Speaking from Jakarta during a teleconference with reporters, Nina Hachigian said that the summit held in Rancho Mirage, California, from February 15 to 16—as well as U.S.-Asean relations in general—focused on “growth, stability, [and] rules.”
“I can tell you this, that at every opportunity in the summit, the president raised the importance of human rights and rule of law,” Ms. Hachigian said, responding to a question about whether Cambodia’s invite to the summit indicated an optimistic view of its human rights situation.
“Our key priority is to see Cambodia develop into a strong democracy that respects human rights and supports a thriving civil society,” she said.
Ms. Hachigan added that “significant challenges” remained.
“We urge the Cambodian government to continue to create a more just society and improve its commitment to democracy and human rights,” she said.
In his opening remarks at the summit on February 15, Mr. Obama made passing reference to human rights and its place in U.S.-Asean relations.

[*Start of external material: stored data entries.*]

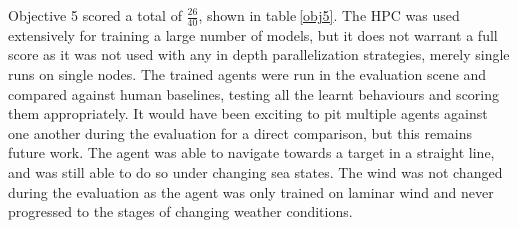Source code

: \begin{table}[!htb]
    \centering
    \caption{Objective 5 Evaluation}\label{obj5}
\end{table}

Objective 5 scored a total of $\frac{26}{40}$, shown in table$~$\ref{obj5}. The HPC was used extensively for training a large number of models, but it does not warrant a full score as it was not used with any in depth parallelization strategies, merely single runs on single nodes. The trained agents were run in the evaluation scene and compared against human baselines, testing all the learnt behaviours and scoring them appropriately. It would have been exciting to pit multiple agents against one another during the evaluation for a direct comparison, but this remains future work. The agent was able to navigate towards a target in a straight line, and was still able to do so under changing sea states. The wind was not changed during the evaluation as the agent was only trained on laminar wind and never progressed to the stages of changing weather conditions.

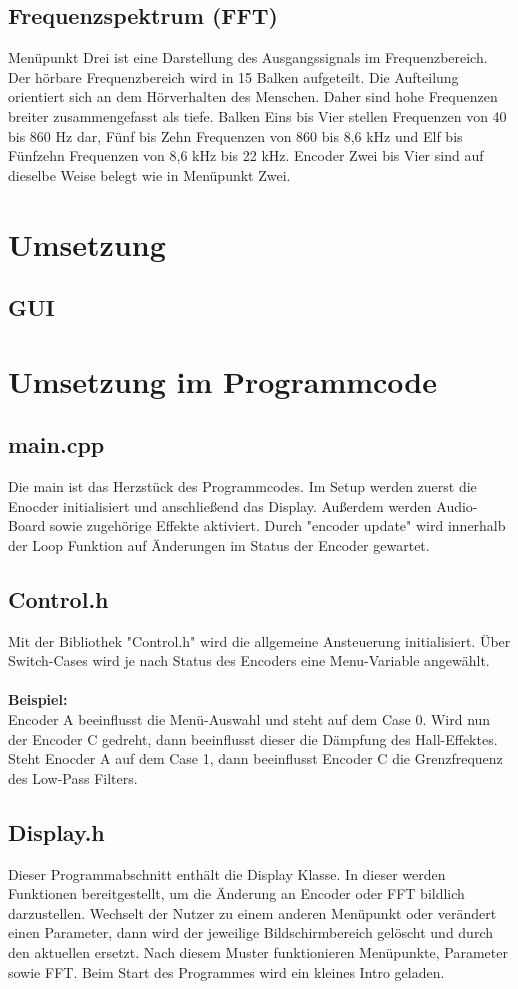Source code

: \documentclass[12pt]{article}
\begin{document}
\subsection{Frequenzspektrum (FFT)}
Menüpunkt Drei ist eine Darstellung des Ausgangssignals im Frequenzbereich. 
Der hörbare Frequenzbereich wird in 15 Balken aufgeteilt. Die Aufteilung orientiert sich an dem Hörverhalten des Menschen. 
Daher sind hohe Frequenzen breiter zusammengefasst als tiefe. 
Balken Eins bis Vier stellen Frequenzen von 40 bis 860 Hz dar, Fünf bis Zehn Frequenzen von 860 bis 8,6 kHz und Elf bis Fünfzehn Frequenzen von 8,6 kHz bis 22 kHz.
Encoder Zwei bis Vier sind auf dieselbe Weise belegt wie in Menüpunkt Zwei.
\section{Umsetzung}
\subsection{GUI}
\newpage
\section{Umsetzung im Programmcode}
\subsection{main.cpp}
Die main ist das Herzstück des Programmcodes. Im Setup werden zuerst die Enocder initialisiert und anschließend das Display. 
Außerdem werden Audio-Board sowie zugehörige Effekte aktiviert. 
Durch "encoder update" wird innerhalb der Loop Funktion auf Änderungen im Status der Encoder gewartet.
\subsection{Control.h}
Mit der Bibliothek "Control.h" wird die allgemeine Ansteuerung initialisiert. Über Switch-Cases wird je nach Status des Encoders eine Menu-Variable angewählt. 
\\
\\
\textbf{Beispiel:}
\\
Encoder A beeinflusst die Menü-Auswahl und steht auf dem Case 0. Wird nun der Encoder C gedreht, dann beeinflusst dieser die Dämpfung des Hall-Effektes.
Steht Enocder A auf dem Case 1, dann beeinflusst Encoder C die Grenzfrequenz des Low-Pass Filters.
\subsection{Display.h}
Dieser Programmabschnitt enthält die Display Klasse. In dieser werden Funktionen bereitgestellt, um die Änderung an Encoder oder FFT bildlich darzustellen.  
Wechselt der Nutzer zu einem anderen Menüpunkt oder verändert einen Parameter, dann wird der jeweilige Bildschirmbereich gelöscht und durch den aktuellen ersetzt. 
Nach diesem Muster funktionieren Menüpunkte, Parameter sowie FFT. Beim Start des Programmes wird ein kleines Intro geladen.
\end{document}

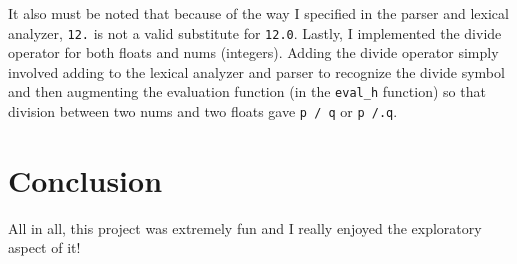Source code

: \documentclass{article}
\def\code#1{\texttt{#1}}
\begin{document}
It also must be noted that because of the way I specified in the parser and lexical analyzer, \code{12.} is not a valid substitute for \code{12.0}. Lastly, I implemented the divide operator for both floats and nums (integers). Adding the divide operator simply involved adding to the lexical analyzer and parser to recognize the divide symbol and then augmenting the evaluation function (in the \code{eval\_h} function) so that division between two nums and two floats gave \code{p / q} or \code{p /.q}. 

\section{Conclusion}

All in all, this project was extremely fun and I really enjoyed the exploratory aspect of it!
\end{document}
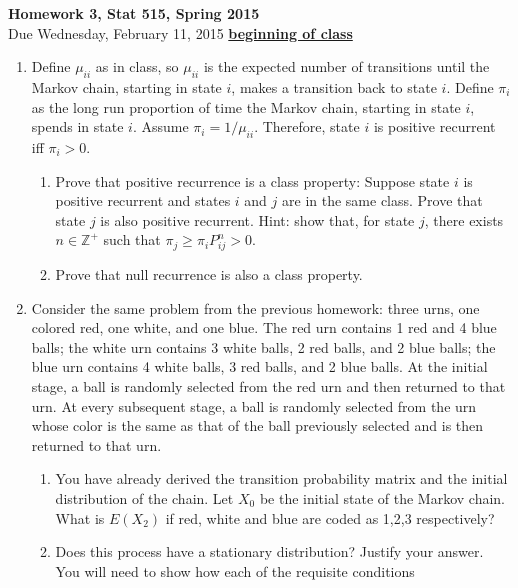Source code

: \documentclass{article}
\begin{document}
\begin{center}
\Large
{\bf Homework 3, Stat 515, Spring 2015}\\
\normalsize
Due Wednesday, February 11, 2015 \underline{{\bf beginning of class}}\\
\end{center}
\begin{enumerate}%
\item Define $\mu_{ii}$ as in class, so $\mu_{ii}$ is the expected
  number of transitions until the Markov chain, starting in state $i$,
  makes a transition back to state $i$. Define $\pi_i$ as the long run
  proportion of time the Markov chain, starting in state $i$, spends
  in state $i$. Assume $\pi_i = 1/\mu_{ii}$. Therefore, state $i$ is
  positive recurrent iff $\pi_i>0$. 
\begin{enumerate}
\item Prove that positive recurrence is a class property: Suppose
  state $i$ is positive recurrent and states $i$ and $j$ are in the
  same class.  Prove that state $j$ is also positive recurrent.  Hint:
  show that, for state $j$, there exists $n\in \mathbb{Z}^+$ such that
  $\pi_j \geq \pi_i P_{ij}^n > 0$.
\item Prove that null recurrence is also a class property.
\end{enumerate}
\item Consider the same problem from the previous homework: three
  urns, one colored red, one white, and one blue.  The red urn
  contains 1 red and 4 blue balls; the white urn contains 3 white
  balls, 2 red balls, and 2 blue balls; the blue urn contains 4 white
  balls, 3 red balls, and 2 blue balls.  At the initial stage, a ball
  is randomly selected from the red urn and then returned to that
  urn. At every subsequent stage, a ball is randomly selected from the
  urn whose color is the same as that of the ball previously selected
  and is then returned to that urn.
\begin{enumerate}
\item You have already derived the transition probability matrix and
  the initial distribution of the chain. Let $X_0$ be the initial
  state of the Markov chain. What is $E(X_2)$ if red, white and blue
  are coded as 1,2,3 respectively?
\item Does this process have a stationary distribution? Justify your
  answer. You will need to show how each of the requisite conditions

\end{enumerate}
\end{enumerate}
\end{document}
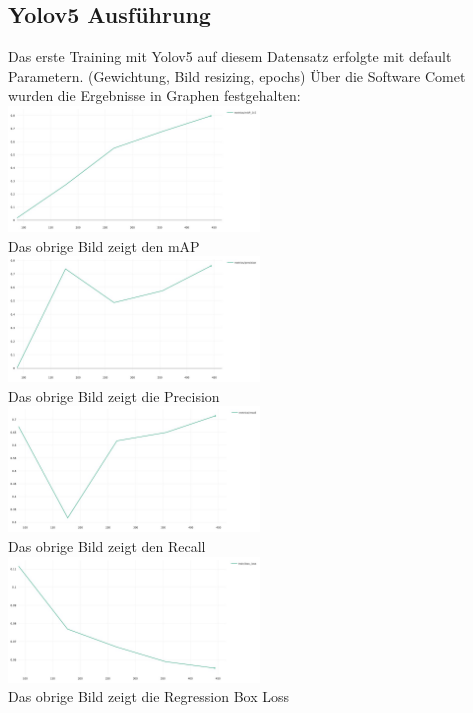 \documentclass[11pt]{scrartcl}
\begin{document}
\subsection{Yolov5 Ausführung}

Das erste Training mit Yolov5 auf diesem Datensatz erfolgte mit default Parametern. (Gewichtung, Bild resizing, epochs)
Über die Software Comet wurden die Ergebnisse in Graphen festgehalten:\\

\includegraphics[width=0.5\textwidth]{mAP}\\ Das obrige Bild zeigt den mAP\\

\includegraphics[width=0.5\textwidth]{precision}\\ Das obrige Bild zeigt die Precision\\

\includegraphics[width=0.5\textwidth]{recall} \\Das obrige Bild zeigt den Recall\\

\includegraphics[width=0.5\textwidth]{box_loss}\\ Das obrige Bild zeigt die Regression Box Loss\\
\end{document}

CPP spokesman Sok Eysan—who last week described Prime Minister Hun Sen’s invitation to the summit as “a big, heavy wooden stick hitting the heads of the opposition people”—said that Mr. Obama’s human-rights lecturing had been minimal.
“Before the arrival of the Cambodian high delegation, [civil society groups and anti-government protesters] sharpened a knife and passed it to President Obama to chop the Cambodian high delegation,” Mr. Eysan said.
“However, we’ve noticed that nobody at the summit raised negative issues over the government’s leadership, led by Samdech Decho Hun Sen,” he said. “Therefore, we consider the Cambodian high delegation’s attendance at the U.S.-Asean Summit as a great victory.”